We have built a webpage for each CAZyme subfamily to provide all the necessary information that users need to understand what data the subfamily HMM was built upon: (i) a summary table with various counts of CAZy proteins including the download links to the fasta sequences; (ii) a substrate table with EC numbers and curated substrates from CAZy webpages and literature; (iii) a member protein table with all CAZy protein IDs and their subfamily assignments in the CAZy and CUPP databases (if exist). All these tables, dbCAN-sub HMMs, sequence alignments, and fasta sequences can be downloaded from the dbCAN-sub website.

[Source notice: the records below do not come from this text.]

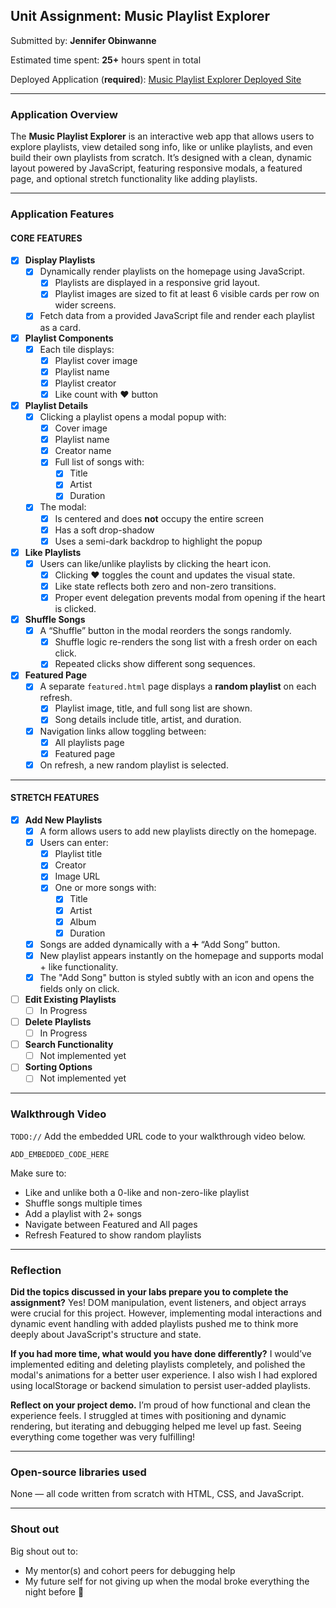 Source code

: ## Unit Assignment: Music Playlist Explorer

Submitted by: **Jennifer Obinwanne**

Estimated time spent: **25+** hours spent in total

Deployed Application (**required**): [Music Playlist Explorer Deployed Site]((https://site-unit2-project1-music-playlist-yrei.onrender.com))

---

### Application Overview

The **Music Playlist Explorer** is an interactive web app that allows users to explore playlists, view detailed song info, like or unlike playlists, and even build their own playlists from scratch. It’s designed with a clean, dynamic layout powered by JavaScript, featuring responsive modals, a featured page, and optional stretch functionality like adding playlists.

---

### Application Features

#### CORE FEATURES

- [x] **Display Playlists**
  - [x] Dynamically render playlists on the homepage using JavaScript.
    - [x] Playlists are displayed in a responsive grid layout.
    - [x] Playlist images are sized to fit at least 6 visible cards per row on wider screens.
  - [x] Fetch data from a provided JavaScript file and render each playlist as a card.

- [x] **Playlist Components**
  - [x] Each tile displays:
    - [x] Playlist cover image
    - [x] Playlist name
    - [x] Playlist creator
    - [x] Like count with ❤️ button

- [x] **Playlist Details**
  - [x] Clicking a playlist opens a modal popup with:
    - [x] Cover image
    - [x] Playlist name
    - [x] Creator name
    - [x] Full list of songs with:
      - [x] Title
      - [x] Artist
      - [x] Duration
  - [x] The modal:
    - [x] Is centered and does **not** occupy the entire screen
    - [x] Has a soft drop-shadow
    - [x] Uses a semi-dark backdrop to highlight the popup

- [x] **Like Playlists**
  - [x] Users can like/unlike playlists by clicking the heart icon.
    - [x] Clicking ❤️ toggles the count and updates the visual state.
    - [x] Like state reflects both zero and non-zero transitions.
    - [x] Proper event delegation prevents modal from opening if the heart is clicked.

- [x] **Shuffle Songs**
  - [x] A “Shuffle” button in the modal reorders the songs randomly.
    - [x] Shuffle logic re-renders the song list with a fresh order on each click.
    - [x] Repeated clicks show different song sequences.

- [x] **Featured Page**
  - [x] A separate `featured.html` page displays a **random playlist** on each refresh.
    - [x] Playlist image, title, and full song list are shown.
    - [x] Song details include title, artist, and duration.
  - [x] Navigation links allow toggling between:
    - [x] All playlists page
    - [x] Featured page
  - [x] On refresh, a new random playlist is selected.

---

#### STRETCH FEATURES

- [x] **Add New Playlists**
  - [x] A form allows users to add new playlists directly on the homepage.
  - [x] Users can enter:
    - [x] Playlist title
    - [x] Creator
    - [x] Image URL
    - [x] One or more songs with:
      - [x] Title
      - [x] Artist
      - [x] Album
      - [x] Duration
  - [x] Songs are added dynamically with a ➕ “Add Song” button.
  - [x] New playlist appears instantly on the homepage and supports modal + like functionality.
  - [x] The "Add Song" button is styled subtly with an icon and opens the fields only on click.

- [ ] **Edit Existing Playlists**
  - [ ] In Progress

- [ ] **Delete Playlists**
  - [ ] In Progress

- [ ] **Search Functionality**
  - [ ] Not implemented yet

- [ ] **Sorting Options**
  - [ ] Not implemented yet

---

### Walkthrough Video

`TODO://` Add the embedded URL code to your walkthrough video below.

`ADD_EMBEDDED_CODE_HERE`

Make sure to:
- Like and unlike both a 0-like and non-zero-like playlist
- Shuffle songs multiple times
- Add a playlist with 2+ songs
- Navigate between Featured and All pages
- Refresh Featured to show random playlists

---

### Reflection

**Did the topics discussed in your labs prepare you to complete the assignment?**
Yes! DOM manipulation, event listeners, and object arrays were crucial for this project. However, implementing modal interactions and dynamic event handling with added playlists pushed me to think more deeply about JavaScript's structure and state.

**If you had more time, what would you have done differently?**
I would’ve implemented editing and deleting playlists completely, and polished the modal's animations for a better user experience. I also wish I had explored using localStorage or backend simulation to persist user-added playlists.

**Reflect on your project demo.**
I’m proud of how functional and clean the experience feels. I struggled at times with positioning and dynamic rendering, but iterating and debugging helped me level up fast. Seeing everything come together was very fulfilling!

---

### Open-source libraries used

None — all code written from scratch with HTML, CSS, and JavaScript.

---

### Shout out

Big shout out to:
- My mentor(s) and cohort peers for debugging help
- My future self for not giving up when the modal broke everything the night before 🎯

Lastly, the dbCAN-sub subfamily HMMdb is integrated into our popular dbCAN2 meta server and the standalone run_dbcan program to allow the glycan substrate annotation for user submitted (meta)genomes.

Future update: We plan to update dbCAN-sub annually as new sequences and families are added in the CAZy database. New subfamilies will be created if the new CAZy sequences have higher similarity to eCAMI previously unclassified sequences or to each other than to existing subfamilies. The dbCAN-sub database will be a new addition to our popular dbCAN family tool suite (dbCAN2, dbCAN-seq, dbCAN-PUL, eCAMI), which focuses on CAZyme bioinformatics and carbohydrate metabolism.